The Chronic Lung Team of doctors and practitioners have a few tricks up their sleeve to beef up baby's lung function and get babies HOME, stable, and on the support they need. They assessed Piper, and came up with a few options to try in order to get her lungs in shape for the journey home:
    • 10 day steroid course to improve lung function
    • inhalant meds added to heal lungs
    • move her feeding tube (to trans-pyloric) to decrease risk of pukeyness/aspiration 
    • Tracheostomy - to go home on a vent for however long it takes for lungs to heal
We have accomplished the first 3 of the list above...and this momma was going to fight that last little bullet. Why trach my baby when I have seen her breathe successful with just a nasal cannula? Nope, I'm fighting that. Nope.

Being a stubborn Texas Woman, it took me a few days, but I slowly started to process what a trach procedure would mean for Miss Piper. Earlier in the week, with her nose cannula, Piper's stats and vent support settings had been all over the place. She was turned UP on her oxygen, to our frustration, and I realized that docs were having a hard time estimating how much of her O2 & Nitric Oxide (NO) was escaping from her cleft lip/palate and not even entering the lungs! That darn cleft lip & palate was preventing her lungs from getting the gasses they needed from the machines in order to heal! Prior to her heart cath procedure, Piper was intubated, and within 20 minutes, her vent support was being TURNED DOWN! Why? - Because her face, i.e. her clefts, were taken out of the equation; and her lungs were getting what they needed without the hindrance of air escaping from lip/palate. Hmmmm.
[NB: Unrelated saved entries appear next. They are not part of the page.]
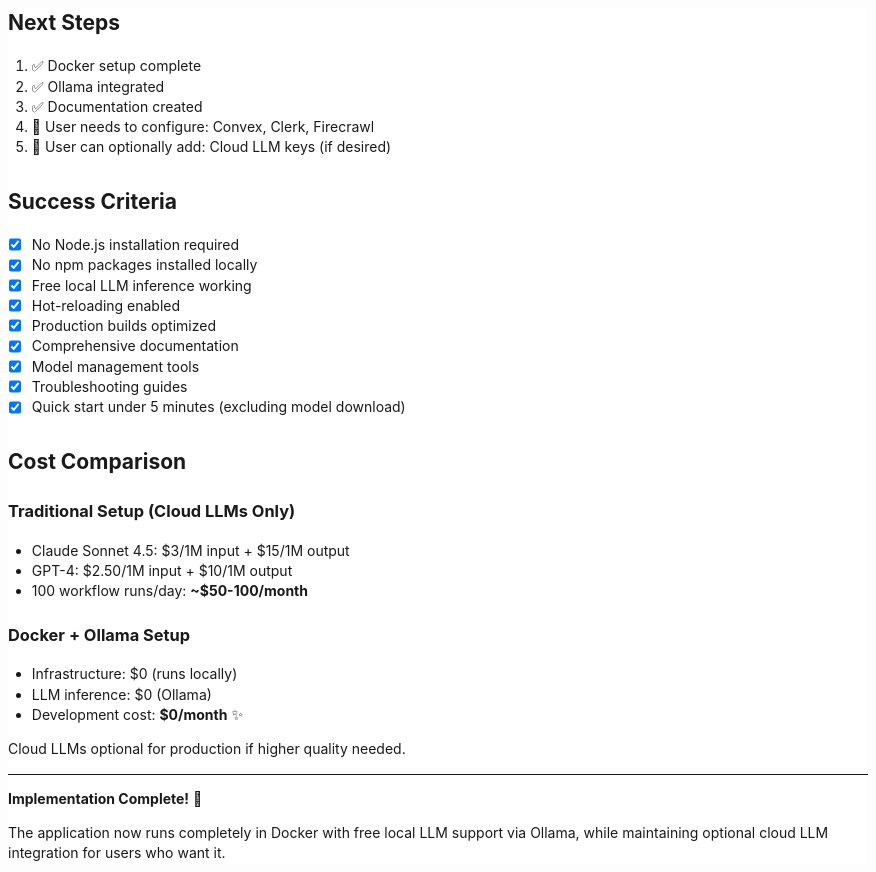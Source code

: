 ## Next Steps

1. ✅ Docker setup complete
2. ✅ Ollama integrated  
3. ✅ Documentation created
4. 🔲 User needs to configure: Convex, Clerk, Firecrawl
5. 🔲 User can optionally add: Cloud LLM keys (if desired)

## Success Criteria

- [x] No Node.js installation required
- [x] No npm packages installed locally
- [x] Free local LLM inference working
- [x] Hot-reloading enabled
- [x] Production builds optimized
- [x] Comprehensive documentation
- [x] Model management tools
- [x] Troubleshooting guides
- [x] Quick start under 5 minutes (excluding model download)

## Cost Comparison

### Traditional Setup (Cloud LLMs Only)
- Claude Sonnet 4.5: $3/1M input + $15/1M output
- GPT-4: $2.50/1M input + $10/1M output  
- 100 workflow runs/day: **~$50-100/month**

### Docker + Ollama Setup
- Infrastructure: $0 (runs locally)
- LLM inference: $0 (Ollama)
- Development cost: **$0/month** ✨

Cloud LLMs optional for production if higher quality needed.

---

**Implementation Complete!** 🎉

The application now runs completely in Docker with free local LLM support via Ollama, while maintaining optional cloud LLM integration for users who want it.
Driving home from the hospital that night...EPIPHANY! We need to take her face out of the equation. Duh! Stop being so stubborn, Tara! (yea, I talk to myself while driving, but who doesn't?)
Placing a tracheostomy ("trach") in Piper's airway, would allow her lungs the gasses they need to heal, AND keep her vent support settings lower than when she is on a nose cannula! Weaning those settings down means going home.... so let's do it. What exactly is a trach, you ask? 
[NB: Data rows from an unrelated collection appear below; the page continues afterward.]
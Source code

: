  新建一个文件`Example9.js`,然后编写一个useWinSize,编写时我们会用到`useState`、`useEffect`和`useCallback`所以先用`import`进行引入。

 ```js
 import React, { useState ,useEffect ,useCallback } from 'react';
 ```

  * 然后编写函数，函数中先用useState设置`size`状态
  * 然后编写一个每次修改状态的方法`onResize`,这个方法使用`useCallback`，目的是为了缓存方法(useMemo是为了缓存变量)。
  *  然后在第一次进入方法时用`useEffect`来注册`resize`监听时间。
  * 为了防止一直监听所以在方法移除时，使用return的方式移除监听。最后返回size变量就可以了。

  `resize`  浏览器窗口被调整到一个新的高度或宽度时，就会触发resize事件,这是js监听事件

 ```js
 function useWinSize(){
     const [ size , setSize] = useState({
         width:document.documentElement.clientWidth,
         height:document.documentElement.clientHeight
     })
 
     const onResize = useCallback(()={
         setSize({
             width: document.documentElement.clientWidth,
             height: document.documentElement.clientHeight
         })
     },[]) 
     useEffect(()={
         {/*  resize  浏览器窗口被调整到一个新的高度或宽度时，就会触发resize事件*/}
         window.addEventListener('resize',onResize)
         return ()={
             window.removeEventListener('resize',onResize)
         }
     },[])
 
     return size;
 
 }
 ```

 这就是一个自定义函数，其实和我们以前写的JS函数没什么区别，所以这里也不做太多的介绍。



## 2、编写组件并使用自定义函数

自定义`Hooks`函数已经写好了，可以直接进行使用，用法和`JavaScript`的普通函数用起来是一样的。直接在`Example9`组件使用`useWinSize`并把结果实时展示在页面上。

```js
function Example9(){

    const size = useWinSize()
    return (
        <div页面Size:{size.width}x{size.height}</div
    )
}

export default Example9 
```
tracheostomy is an opening surgically created through the neck into the trachea (windpipe) to allow direct access to the breathing tube and is commonly done in an operating room under general anesthesia. A tube is usually placed through this opening to provide an airway and breathing is done through the tracheostomy tube rather than through the nose and mouth. (Mayo Clinic)
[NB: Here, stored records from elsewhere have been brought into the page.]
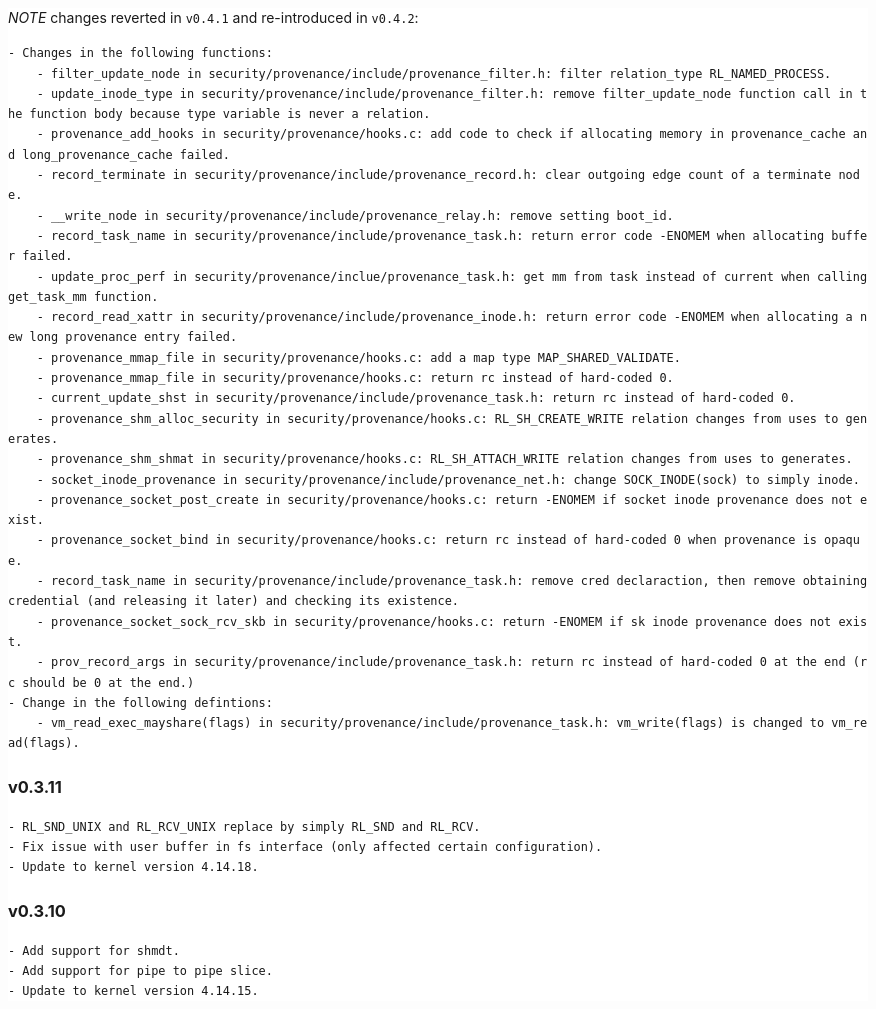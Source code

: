 _NOTE_ changes reverted in `v0.4.1` and re-introduced in `v0.4.2`:
```
- Changes in the following functions:
	- filter_update_node in security/provenance/include/provenance_filter.h: filter relation_type RL_NAMED_PROCESS.
	- update_inode_type in security/provenance/include/provenance_filter.h: remove filter_update_node function call in the function body because type variable is never a relation.
	- provenance_add_hooks in security/provenance/hooks.c: add code to check if allocating memory in provenance_cache and long_provenance_cache failed.
	- record_terminate in security/provenance/include/provenance_record.h: clear outgoing edge count of a terminate node.
	- __write_node in security/provenance/include/provenance_relay.h: remove setting boot_id.
	- record_task_name in security/provenance/include/provenance_task.h: return error code -ENOMEM when allocating buffer failed.
	- update_proc_perf in security/provenance/inclue/provenance_task.h: get mm from task instead of current when calling get_task_mm function.
	- record_read_xattr in security/provenance/include/provenance_inode.h: return error code -ENOMEM when allocating a new long provenance entry failed.
	- provenance_mmap_file in security/provenance/hooks.c: add a map type MAP_SHARED_VALIDATE.
	- provenance_mmap_file in security/provenance/hooks.c: return rc instead of hard-coded 0.
	- current_update_shst in security/provenance/include/provenance_task.h: return rc instead of hard-coded 0.
	- provenance_shm_alloc_security in security/provenance/hooks.c: RL_SH_CREATE_WRITE relation changes from uses to generates.
	- provenance_shm_shmat in security/provenance/hooks.c: RL_SH_ATTACH_WRITE relation changes from uses to generates.
	- socket_inode_provenance in security/provenance/include/provenance_net.h: change SOCK_INODE(sock) to simply inode.
	- provenance_socket_post_create in security/provenance/hooks.c: return -ENOMEM if socket inode provenance does not exist.
	- provenance_socket_bind in security/provenance/hooks.c: return rc instead of hard-coded 0 when provenance is opaque.
	- record_task_name in security/provenance/include/provenance_task.h: remove cred declaraction, then remove obtaining credential (and releasing it later) and checking its existence.
	- provenance_socket_sock_rcv_skb in security/provenance/hooks.c: return -ENOMEM if sk inode provenance does not exist.
	- prov_record_args in security/provenance/include/provenance_task.h: return rc instead of hard-coded 0 at the end (rc should be 0 at the end.)
- Change in the following defintions:
	- vm_read_exec_mayshare(flags) in security/provenance/include/provenance_task.h: vm_write(flags) is changed to vm_read(flags).
```

### v0.3.11
```
- RL_SND_UNIX and RL_RCV_UNIX replace by simply RL_SND and RL_RCV.
- Fix issue with user buffer in fs interface (only affected certain configuration).
- Update to kernel version 4.14.18.
```

### v0.3.10
```
- Add support for shmdt.
- Add support for pipe to pipe slice.
- Update to kernel version 4.14.15.
```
This sounds invasive, and it is, but it will get Piper back to a place where the word "home" is on the horizon. Placing a trach tube will narrow our focus, get us prepared for home, and will give the lungs the opportunity to heal without risk of further injury. Time is what is needed to heal Piper's lungs...and a trach will allow us to spend that time at home, rather than the hospital.  Time she can be sitting up, playing, learning, developing and doing normal baby things without a tube in her mouth! WOW!

SO, here's what the plan is shaping into:
    • Tracheostomy procedure this coming week
    • Heal up from procedure
    • Wean new vent settings to acceptable "going home" state
    • Wean those icky hospital druggy drugs
    • Train mom & dad on home trach use 
    • Home
How long will the above plan take to result in a home coming? Who the heck knows, but we are well on our way and we are happy to be moving forward. When impatience starts to creep in during this process, I remember when we were just "surviving" on an hourly basis...look how far we've come. For that, I will be grateful for this long journey.

OK, my fingers are officially tired of typing medical jargon! Onto the fun stuff!
Piper Grace has been a total goofball lately. She tracks movements of her favorite silly nurses, loves to have her hands in her mouth, and thinks her momma is super funny! She has been such a doll, and tolerating this temporary intubation so well. 

Please pray for a smooth trach procedure this week, Piper's pain to be managed well, Mom & Dad to get some sleep, and for all to BE STILL and GRATEFUL for where we are. Piper is here. Piper rocks our socks off!